Re: Best way to delete big amount of records from big table - Mailing list pgsql-performance

From Laurenz Albe
Subject Re: Best way to delete big amount of records from big table
Date
Msg-id 5e44d4e8ae73193efa82fb2744dbd95cc5130669.camel@cybertec.at
Whole thread Raw
In response to Best way to delete big amount of records from big table  (Ekaterina Amez <ekaterina.amez@zunibal.com>)
Responses Re: Best way to delete big amount of records from big table  (Ekaterina Amez <ekaterina.amez@zunibal.com>)
List pgsql-performance
On Fri, 2020-03-27 at 15:13 +0100, Ekaterina Amez wrote:
> I'm trying to clean up a database with millions of records of 
> useless-but-don't-remove-just-in-case data. [...]
> 
> But also I'm cleaning tables with 150million records where I'm going to 
> remove 60% of existing data and after a few tests I'm not sure what's 
> the best approach as all seem to take similar time to run. These tables 
> are grouped in 4 tables group with master, detail, master_history, 
> detail_history structure. None of the tables have primary key nor 
> foreign key or any constraint but the sequence used for what should be 
> the PK column, though this column is not defined as PK.

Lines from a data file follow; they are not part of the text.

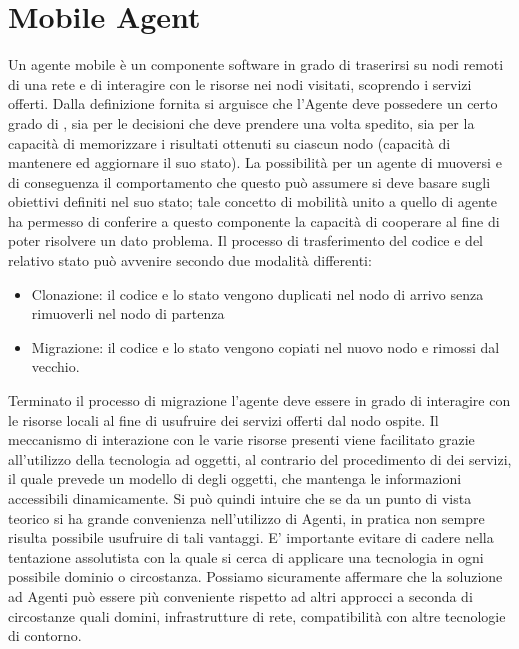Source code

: \section{Mobile Agent}
Un agente mobile\cite{fuggetta} è un componente software in grado di traserirsi su nodi remoti di una rete e di interagire con le risorse nei nodi visitati, scoprendo i servizi offerti.
Dalla definizione fornita si arguisce che l'Agente deve possedere un certo grado di , sia per le decisioni che deve prendere una volta spedito, sia per la capacità di memorizzare i risultati ottenuti su ciascun nodo (capacità di mantenere ed aggiornare il suo stato).
La possibilità per un agente di muoversi e di conseguenza il comportamento che questo può assumere si deve basare sugli obiettivi definiti nel suo stato; tale concetto di mobilità unito a quello di agente ha permesso di conferire a questo componente la capacità di cooperare al fine di poter risolvere un dato problema.
Il processo di trasferimento del codice e del relativo stato può avvenire secondo due modalità differenti:
\begin{itemize}
\item Clonazione\cite{fuggetta}: il codice e lo stato vengono duplicati nel nodo di arrivo senza rimuoverli nel nodo di partenza
\item Migrazione\cite{fuggetta}: il codice e lo stato vengono copiati nel nuovo nodo e rimossi dal vecchio. 
\end{itemize}
Terminato il processo di migrazione l'agente deve essere in grado di interagire con le risorse locali al fine di usufruire dei servizi offerti dal nodo ospite.
Il meccanismo di interazione con le varie risorse presenti viene facilitato grazie all'utilizzo della tecnologia ad oggetti, al contrario del procedimento di  dei servizi, il quale prevede un modello di    degli oggetti, che mantenga le informazioni accessibili dinamicamente.
Si può quindi intuire che se da un punto di vista teorico si ha grande convenienza nell’utilizzo di Agenti, in pratica non sempre risulta possibile usufruire di tali vantaggi. E’ importante evitare di cadere nella tentazione assolutista con la quale si cerca di applicare una tecnologia in ogni possibile dominio o circostanza. Possiamo sicuramente affermare che la soluzione ad Agenti può essere più conveniente rispetto ad altri approcci a seconda di circostanze quali domini, infrastrutture di rete, compatibilità con altre
tecnologie di contorno.  

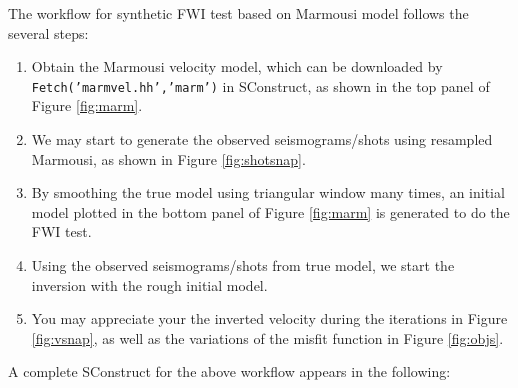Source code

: The workflow for synthetic FWI test based on Marmousi model follows the several steps:
\begin{enumerate}
 \item Obtain the Marmousi velocity model, which can be downloaded by  \texttt{Fetch('marmvel.hh','marm')} in SConstruct, as shown in the top panel of Figure \ref{fig:marm}.
 
 \item We may start to generate the observed seismograms/shots using resampled Marmousi, as shown in Figure \ref{fig:shotsnap}.
 
 \item By smoothing the true model using triangular window many times, an initial model plotted in the bottom panel of Figure \ref{fig:marm} is generated to do the FWI test.
 
 \item Using the observed seismograms/shots from true model, we start the inversion with the rough initial model.
 
 \item  You may appreciate your the inverted velocity during the iterations in Figure \ref{fig:vsnap}, as well as the variations of the misfit function in Figure \ref{fig:objs}.
\end{enumerate}
A complete SConstruct for the above workflow appears in the following:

You should define primary and foreign keys if you can, but I guess
I don't have to tell you that.

> I've decided to delete from the last one in chunks (10 days of data per 
> chunk but it coud be any other quantity) so I've created a function.  
> I've tested it with indexes (in master_hist for filtering data and in 
> detail_hist for the fk and pk), without indexes, after analyzing table, 
> and no matter what I always end up with more or less the same execution 
> time. I can afford the time it's getting to run but I'd like to know if 
> it's there a better way to do this.

There is no need to delete in batches unless you have a need to keep
transactions short (danger of deadlock because the data are still
modified, or you cannot afford to block autovacuum that long).

If you can drop the indexes while you do it (downtime), go for it.
Perhaps there is a way to use partial indexes that exclude all the
data that you have to delete, then work could go on as normal.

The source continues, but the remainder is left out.